Monday, October 21, 2013

American Skin

As mentioned previously, it was an exhilarating two weeks over at the outstanding One Week//One Band music blog, where a dozen or so very impressive writers wrote exhaustively about 40+ years of Bruce Springsteen's lesser-known (but still extremely high quality) works. One of the more prominent writers was (as you have seen) my pal and compadre here at Reason To Believe, who offered some amazing takes on some amazing songs.

My turn finally rolled around at the literal very end; I got to serve as the anchorman (so to speak) with my post on "American Skin," Bruce's most misunderstood song ever, as well as one of his best.

Here is a quick tease:

And if you actually listen to “American Skin” and get past self-serving lip-service, you find a song steeped in empathy and begging for understanding. Is there anger? Maybe in the background, but it’s nowhere near the dominant emotion here. Sadness is.
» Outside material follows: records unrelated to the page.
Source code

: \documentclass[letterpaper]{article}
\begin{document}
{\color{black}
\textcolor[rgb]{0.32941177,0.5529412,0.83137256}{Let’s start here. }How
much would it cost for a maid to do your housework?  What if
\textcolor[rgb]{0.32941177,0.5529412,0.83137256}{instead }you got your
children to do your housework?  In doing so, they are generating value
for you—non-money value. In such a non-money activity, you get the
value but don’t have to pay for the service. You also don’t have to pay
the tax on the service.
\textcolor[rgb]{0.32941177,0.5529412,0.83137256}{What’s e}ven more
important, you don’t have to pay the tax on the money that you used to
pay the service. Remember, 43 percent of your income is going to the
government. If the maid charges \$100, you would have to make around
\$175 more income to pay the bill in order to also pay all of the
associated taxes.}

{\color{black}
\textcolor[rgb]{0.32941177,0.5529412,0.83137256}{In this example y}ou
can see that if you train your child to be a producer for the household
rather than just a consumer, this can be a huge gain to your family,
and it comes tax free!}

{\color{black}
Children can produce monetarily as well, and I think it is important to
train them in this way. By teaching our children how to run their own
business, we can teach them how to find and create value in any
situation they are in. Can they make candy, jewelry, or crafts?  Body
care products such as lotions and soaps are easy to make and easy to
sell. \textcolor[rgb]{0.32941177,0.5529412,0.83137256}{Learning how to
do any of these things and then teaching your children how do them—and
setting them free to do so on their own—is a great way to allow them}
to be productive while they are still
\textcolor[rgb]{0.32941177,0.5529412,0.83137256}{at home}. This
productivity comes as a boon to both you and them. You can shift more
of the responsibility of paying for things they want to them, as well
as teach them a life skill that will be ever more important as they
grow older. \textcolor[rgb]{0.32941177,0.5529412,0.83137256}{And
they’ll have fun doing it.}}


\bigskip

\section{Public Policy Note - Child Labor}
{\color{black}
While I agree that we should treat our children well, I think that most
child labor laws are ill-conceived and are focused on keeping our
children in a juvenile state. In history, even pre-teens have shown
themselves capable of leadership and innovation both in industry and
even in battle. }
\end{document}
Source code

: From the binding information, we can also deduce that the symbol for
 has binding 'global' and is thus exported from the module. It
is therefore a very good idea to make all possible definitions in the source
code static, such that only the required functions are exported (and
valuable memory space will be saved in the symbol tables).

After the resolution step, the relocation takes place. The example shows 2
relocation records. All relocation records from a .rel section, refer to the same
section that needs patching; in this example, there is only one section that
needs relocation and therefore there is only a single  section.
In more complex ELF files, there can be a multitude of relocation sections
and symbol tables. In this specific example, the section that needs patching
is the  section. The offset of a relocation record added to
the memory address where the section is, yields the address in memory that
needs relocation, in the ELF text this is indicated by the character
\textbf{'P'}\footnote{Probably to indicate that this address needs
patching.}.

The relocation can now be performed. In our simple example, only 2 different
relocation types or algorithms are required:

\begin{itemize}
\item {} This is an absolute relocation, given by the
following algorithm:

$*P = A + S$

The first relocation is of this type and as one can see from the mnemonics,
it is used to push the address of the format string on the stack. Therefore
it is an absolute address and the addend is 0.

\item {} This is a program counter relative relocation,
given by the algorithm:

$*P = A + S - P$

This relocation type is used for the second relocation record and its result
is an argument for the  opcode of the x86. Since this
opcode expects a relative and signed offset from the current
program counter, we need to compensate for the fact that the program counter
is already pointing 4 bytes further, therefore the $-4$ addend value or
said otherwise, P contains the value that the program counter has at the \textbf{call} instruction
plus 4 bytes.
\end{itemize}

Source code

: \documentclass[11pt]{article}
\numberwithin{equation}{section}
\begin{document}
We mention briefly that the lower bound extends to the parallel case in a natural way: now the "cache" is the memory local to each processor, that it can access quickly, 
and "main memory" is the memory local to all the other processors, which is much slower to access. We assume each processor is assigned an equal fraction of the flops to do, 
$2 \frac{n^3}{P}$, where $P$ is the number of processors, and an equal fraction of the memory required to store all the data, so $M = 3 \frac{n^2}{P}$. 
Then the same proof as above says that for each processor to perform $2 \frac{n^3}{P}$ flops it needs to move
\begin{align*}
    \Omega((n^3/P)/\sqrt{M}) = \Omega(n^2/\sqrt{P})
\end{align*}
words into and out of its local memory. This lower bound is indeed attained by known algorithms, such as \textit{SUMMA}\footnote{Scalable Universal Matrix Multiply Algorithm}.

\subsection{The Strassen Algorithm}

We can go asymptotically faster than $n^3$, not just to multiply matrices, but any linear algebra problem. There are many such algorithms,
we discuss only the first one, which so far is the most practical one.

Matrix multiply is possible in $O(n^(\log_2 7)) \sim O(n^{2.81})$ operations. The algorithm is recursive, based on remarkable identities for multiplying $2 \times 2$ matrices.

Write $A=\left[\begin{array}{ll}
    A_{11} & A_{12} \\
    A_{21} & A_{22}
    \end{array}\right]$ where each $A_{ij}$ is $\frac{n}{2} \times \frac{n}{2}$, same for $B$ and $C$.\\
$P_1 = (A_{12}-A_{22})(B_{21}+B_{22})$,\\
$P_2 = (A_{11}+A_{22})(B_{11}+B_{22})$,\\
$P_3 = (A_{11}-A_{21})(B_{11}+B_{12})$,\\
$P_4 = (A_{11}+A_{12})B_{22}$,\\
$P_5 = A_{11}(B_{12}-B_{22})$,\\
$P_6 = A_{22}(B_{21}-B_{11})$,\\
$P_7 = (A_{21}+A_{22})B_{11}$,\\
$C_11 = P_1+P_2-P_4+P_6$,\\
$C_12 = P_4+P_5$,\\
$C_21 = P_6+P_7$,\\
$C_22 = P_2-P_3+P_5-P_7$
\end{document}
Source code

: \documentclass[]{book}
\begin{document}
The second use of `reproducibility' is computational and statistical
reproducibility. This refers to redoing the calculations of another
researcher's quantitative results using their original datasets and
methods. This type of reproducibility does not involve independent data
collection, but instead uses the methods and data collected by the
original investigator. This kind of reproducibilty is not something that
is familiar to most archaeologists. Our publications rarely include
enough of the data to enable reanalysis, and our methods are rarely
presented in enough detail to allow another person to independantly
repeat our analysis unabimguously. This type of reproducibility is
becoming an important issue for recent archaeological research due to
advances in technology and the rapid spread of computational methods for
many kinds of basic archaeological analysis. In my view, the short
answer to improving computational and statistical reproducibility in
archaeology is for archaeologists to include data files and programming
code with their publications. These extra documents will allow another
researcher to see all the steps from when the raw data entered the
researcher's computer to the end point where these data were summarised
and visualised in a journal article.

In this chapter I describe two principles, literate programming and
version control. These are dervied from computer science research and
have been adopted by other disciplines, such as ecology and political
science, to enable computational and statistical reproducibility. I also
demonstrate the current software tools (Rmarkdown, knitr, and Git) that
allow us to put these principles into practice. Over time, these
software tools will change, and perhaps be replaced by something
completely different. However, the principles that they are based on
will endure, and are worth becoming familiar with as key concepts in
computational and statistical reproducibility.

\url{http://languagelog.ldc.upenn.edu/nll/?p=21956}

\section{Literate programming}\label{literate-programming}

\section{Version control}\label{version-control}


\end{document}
And in that sadness we find desperation, resilience, loneliness, fear, frustration and maybe, just maybe, a gleam of salvation. There are also, very critically, bits of religious imagery and that fractured Catholicism that Bruce has carried with him his entire career. But even that is different this time around—because this time that Catholicism is meeting head-on with his, for lack of a better term, Americanism. So while he’s talked about baptism before in unsettling terms (“Adam Raised a Cain,” “Reason to Believe”), it’s never quite like this. Where it’s not just water, but in “each other’s blood.” 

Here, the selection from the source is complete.